■ Action item ■
Going line by line through the listing below, count each line that includes the word "LLMs", and reply with the count only.

■ Source data ■

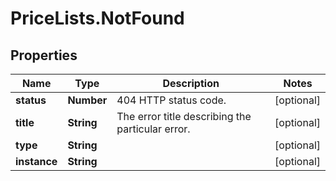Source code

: # PriceLists.NotFound

## Properties
Name | Type | Description | Notes
------------ | ------------- | ------------- | -------------
**status** | **Number** | 404 HTTP status code.  | [optional] 
**title** | **String** | The error title describing the particular error. | [optional] 
**type** | **String** |  | [optional] 
**instance** | **String** |  | [optional] 
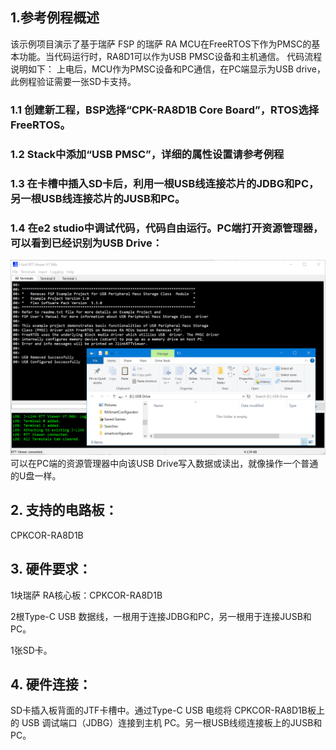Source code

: ## 1.参考例程概述
该示例项目演示了基于瑞萨 FSP 的瑞萨 RA MCU在FreeRTOS下作为PMSC的基本功能。当代码运行时，RA8D1可以作为USB PMSC设备和主机通信。
代码流程说明如下：
上电后，MCU作为PMSC设备和PC通信，在PC端显示为USB drive，此例程验证需要一张SD卡支持。

### 1.1 创建新工程，BSP选择“CPK-RA8D1B Core Board”，RTOS选择FreeRTOS。
### 1.2 Stack中添加“USB PMSC”，详细的属性设置请参考例程
### 1.3 在卡槽中插入SD卡后，利用一根USB线连接芯片的JDBG和PC，另一根USB线连接芯片的JUSB和PC。
### 1.4 在e2 studio中调试代码，代码自由运行。PC端打开资源管理器，可以看到已经识别为USB Drive：
![alt text](images/Picture1-1.png)
可以在PC端的资源管理器中向该USB Drive写入数据或读出，就像操作一个普通的U盘一样。

## 2. 支持的电路板：
CPKCOR-RA8D1B

## 3. 硬件要求：
1块瑞萨 RA核心板：CPKCOR-RA8D1B

2根Type-C USB 数据线，一根用于连接JDBG和PC，另一根用于连接JUSB和PC。

1张SD卡。

## 4. 硬件连接：
SD卡插入板背面的JTF卡槽中。通过Type-C USB 电缆将 CPKCOR-RA8D1B板上的 USB 调试端口（JDBG）连接到主机 PC。另一根USB线缆连接板上的JUSB和PC。
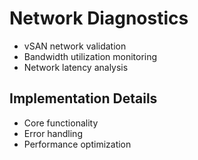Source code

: # Network Diagnostics
- vSAN network validation
- Bandwidth utilization monitoring
- Network latency analysis

## Implementation Details
- Core functionality
- Error handling
- Performance optimization
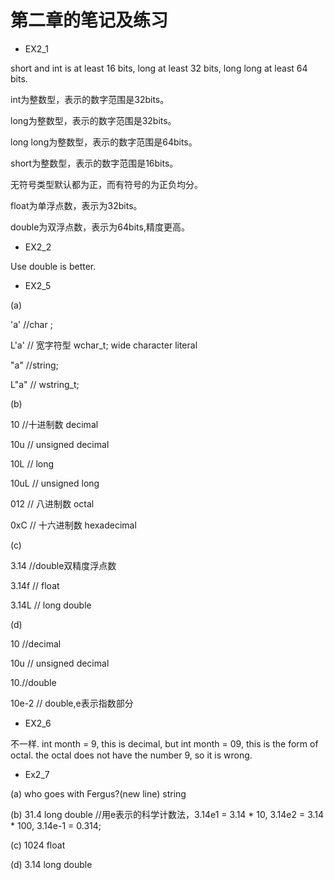 # 第二章的笔记及练习
* EX2_1

short and int is at least 16 bits, long at least 32 bits, long long at least 64 bits.

int为整数型，表示的数字范围是32bits。

long为整数型，表示的数字范围是32bits。

long long为整数型，表示的数字范围是64bits。

short为整数型，表示的数字范围是16bits。

无符号类型默认都为正，而有符号的为正负均分。

float为单浮点数，表示为32bits。

double为双浮点数，表示为64bits,精度更高。

* EX2_2

Use double is better.

* EX2_5

(a) 

'a' //char ;

L'a' // 宽字符型 wchar_t; wide character literal

"a" //string;

L"a" // wstring_t;

(b)

10 //十进制数 decimal

10u // unsigned decimal

10L // long

10uL // unsigned long

012 // 八进制数 octal

0xC // 十六进制数 hexadecimal

(c)

3.14 //double双精度浮点数

3.14f // float

3.14L // long double

(d)

10 //decimal

10u // unsigned decimal

10.//double 

10e-2 // double,e表示指数部分

* EX2_6

不一样. int month = 9, this is decimal, but int month = 09, this is the form of octal. the octal does not have the number 9, so it is wrong.

* Ex2_7

(a) who goes with Fergus?(new line) string

(b) 31.4 long double //用e表示的科学计数法，3.14e1 = 3.14 * 10, 3.14e2 = 3.14 * 100, 3.14e-1 = 0.314;

(c) 1024 float

(d) 3.14 long double



	
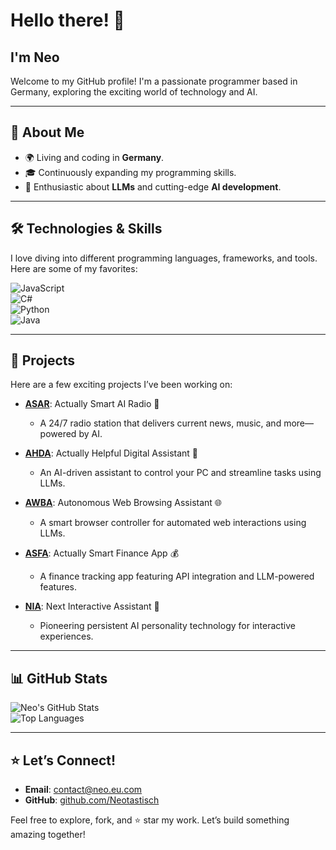 # Hello there! 👋  
## I'm Neo  

Welcome to my GitHub profile! I'm a passionate programmer based in Germany, exploring the exciting world of technology and AI.  

---

## 🌟 About Me  

- 🌍 Living and coding in **Germany**.  
- 🎓 Continuously expanding my programming skills.  
- 🤖 Enthusiastic about **LLMs** and cutting-edge **AI development**.  

---

## 🛠️ Technologies & Skills  

I love diving into different programming languages, frameworks, and tools. Here are some of my favorites:  

![JavaScript](https://img.shields.io/badge/-JavaScript-F7DF1E?logo=javascript&logoColor=black&style=flat-square)  
![C#](https://img.shields.io/badge/-C%23-239120?logo=c-sharp&logoColor=white&style=flat-square)  
![Python](https://img.shields.io/badge/-Python-3776AB?logo=python&logoColor=white&style=flat-square)  
![Java](https://img.shields.io/badge/-Java-007396?logo=java&logoColor=white&style=flat-square)  

---

## 🚀 Projects  

Here are a few exciting projects I’ve been working on:  

- **[ASAR](https://github.com/Neotastisch/ASAR)**: Actually Smart AI Radio 🎵  
   - A 24/7 radio station that delivers current news, music, and more—powered by AI.  

- **[AHDA](https://github.com/Neotastisch/AHDA)**: Actually Helpful Digital Assistant 🤖  
   - An AI-driven assistant to control your PC and streamline tasks using LLMs.  

- **[AWBA](https://github.com/Neotastisch/AWBA)**: Autonomous Web Browsing Assistant 🌐  
   - A smart browser controller for automated web interactions using LLMs.  

- **[ASFA](https://github.com/Neotastisch/ASFA)**: Actually Smart Finance App 💰  
   - A finance tracking app featuring API integration and LLM-powered features.  

- **[NIA](https://github.com/Neotastisch/NIA)**: Next Interactive Assistant 🌟  
   - Pioneering persistent AI personality technology for interactive experiences.  

---

## 📊 GitHub Stats  

![Neo's GitHub Stats](https://github-readme-stats.vercel.app/api?username=Neotastisch&show_icons=true&theme=tokyonight)  
![Top Languages](https://github-readme-stats.vercel.app/api/top-langs/?username=Neotastisch&layout=compact&theme=tokyonight)  

---

## ⭐ Let’s Connect!  

- **Email**: [contact@neo.eu.com](mailto:contact@neo.eu.com)  
- **GitHub**: [github.com/Neotastisch](https://github.com/Neotastisch)  

Feel free to explore, fork, and ⭐ star my work. Let’s build something amazing together!  
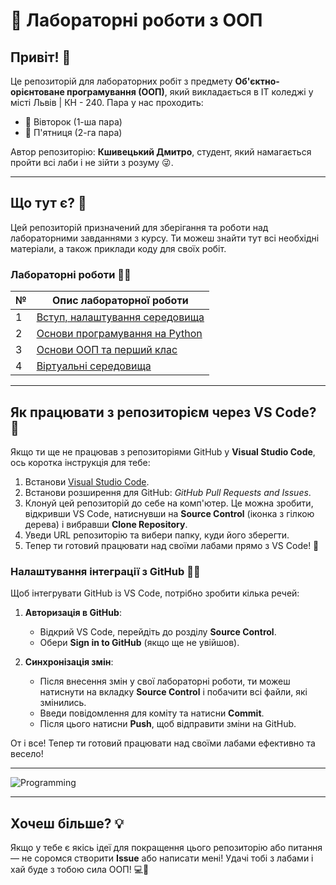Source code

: # 🚀 Лабораторні роботи з ООП

## Привіт! 👋
Це репозиторій для лабораторних робіт з предмету **Об'єктно-орієнтоване програмування (ООП)**, який викладається в IT коледжі у місті Львів | КН - 240. Пара у нас проходить:

- 📅 Вівторок (1-ша пара)
- 📅 П'ятниця (2-га пара)

Автор репозиторію: **Кшивецький Дмитро**, студент, який намагається пройти всі лаби і не зійти з розуму 😜.

---

## Що тут є? 🤔

Цей репозиторій призначений для зберігання та роботи над лабораторними завданнями з курсу. Ти можеш знайти тут всі необхідні матеріали, а також приклади коду для своїх робіт.

### Лабораторні роботи 🧑‍💻

| №   | Опис лабораторної роботи                                   |
| --- | ---------------------------------------------------------- |
| 1   | [Вступ, налаштування середовища](./1_lab/README.md)                             |
| 2   | [Основи програмування на Python](./2_lab/README.md) 
| 3   | [Основи ООП та перший клас](./3_lab/README.md) 
| 4   | [Віртуальні середовища](./1_lab/README1.md)

---

## Як працювати з репозиторієм через VS Code? 🎨

Якщо ти ще не працював з репозиторіями GitHub у **Visual Studio Code**, ось коротка інструкція для тебе:

1. Встанови [Visual Studio Code](https://code.visualstudio.com/).
2. Встанови розширення для GitHub: _GitHub Pull Requests and Issues_.
3. Клонуй цей репозиторій до себе на комп'ютер. Це можна зробити, відкривши VS Code, натиснувши на **Source Control** (іконка з гілкою дерева) і вибравши **Clone Repository**.
4. Уведи URL репозиторію та вибери папку, куди його зберегти.
5. Тепер ти готовий працювати над своїми лабами прямо з VS Code! 🎉

### Налаштування інтеграції з GitHub 👨‍💻

Щоб інтегрувати GitHub із VS Code, потрібно зробити кілька речей:

1. **Авторизація в GitHub**:
    - Відкрий VS Code, перейдіть до розділу **Source Control**.
    - Обери **Sign in to GitHub** (якщо ще не увійшов).

2. **Синхронізація змін**:
    - Після внесення змін у свої лабораторні роботи, ти можеш натиснути на вкладку **Source Control** і побачити всі файли, які змінились.
    - Введи повідомлення для коміту та натисни **Commit**.
    - Після цього натисни **Push**, щоб відправити зміни на GitHub.

От і все! Тепер ти готовий працювати над своїми лабами ефективно та весело!

---

![Programming](https://media.giphy.com/media/du3J3cXyzhj75IOgvA/giphy.gif)

---

## Хочеш більше? 💡

Якщо у тебе є якісь ідеї для покращення цього репозиторію або питання — не соромся створити **Issue** або написати мені! Удачі тобі з лабами і хай буде з тобою сила ООП! 💻🚀
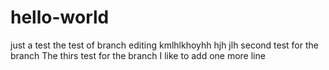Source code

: # hello-world
just a test
the test of branch editing
kmlhlkhoyhh 
hjh jlh
second test for the branch
The thirs test for the branch
I like to add one more line
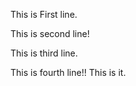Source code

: This is First line.

This is second line!

This is third line.


This is fourth line!! This is it.


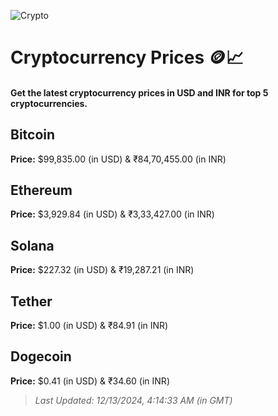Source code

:
![Crypto](https://www.techguide.com.au/wp-content/uploads/2020/11/crypto3.jpeg)

# Cryptocurrency Prices 🪙📈

#### Get the latest cryptocurrency prices in USD and INR for top 5 cryptocurrencies.

## Bitcoin

**Price:** $99,835.00 (in USD) & ₹84,70,455.00 (in INR)

## Ethereum

**Price:** $3,929.84 (in USD) & ₹3,33,427.00 (in INR)

## Solana

**Price:** $227.32 (in USD) & ₹19,287.21 (in INR)

## Tether

**Price:** $1.00 (in USD) & ₹84.91 (in INR)

## Dogecoin

**Price:** $0.41 (in USD) & ₹34.60 (in INR)

> _Last Updated: 12/13/2024, 4:14:33 AM (in GMT)_
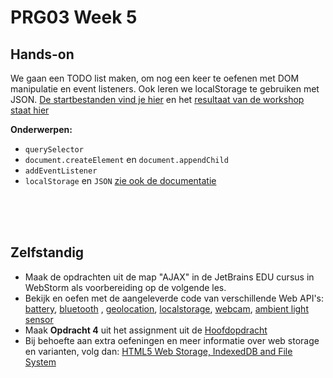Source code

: # PRG03 Week 5

## Hands-on

We gaan een TODO list maken, om nog een keer te oefenen met DOM manipulatie en event listeners. Ook leren we localStorage te gebruiken met JSON. [De startbestanden vind je hier](./hands-on/start) en het [resultaat van de workshop staat hier](./hands-on/finished)

**Onderwerpen:**

- `querySelector`
- `document.createElement` en `document.appendChild`
- `addEventListener`
- `localStorage` en `JSON` [zie ook de documentatie](https://developer.mozilla.org/en-US/docs/Web/API/Window/localStorage)

<br>
<br>
<br>

## Zelfstandig

- Maak de opdrachten uit de map "AJAX" in de JetBrains EDU cursus in WebStorm als voorbereiding op de volgende les.
- Bekijk en oefen met de aangeleverde code van verschillende Web API's: [battery](./api/battery), [bluetooth](./api/bluetooth)
  , [geolocation](./api/geolocation), [localstorage](./api/localstorage), [webcam](./api/webcam), [ambient light sensor](https://developer.mozilla.org/en-US/docs/Web/API/AmbientLightSensor)
- Maak **Opdracht 4** uit het assignment uit de [Hoofdopdracht](../assignment)
- Bij behoefte aan extra oefeningen en meer informatie over web storage en varianten, volg dan: [HTML5 Web Storage, IndexedDB and File System](https://www.pluralsight.com/courses/html5-web-storage-indexeddb-file-system)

■ Expected answer ■
3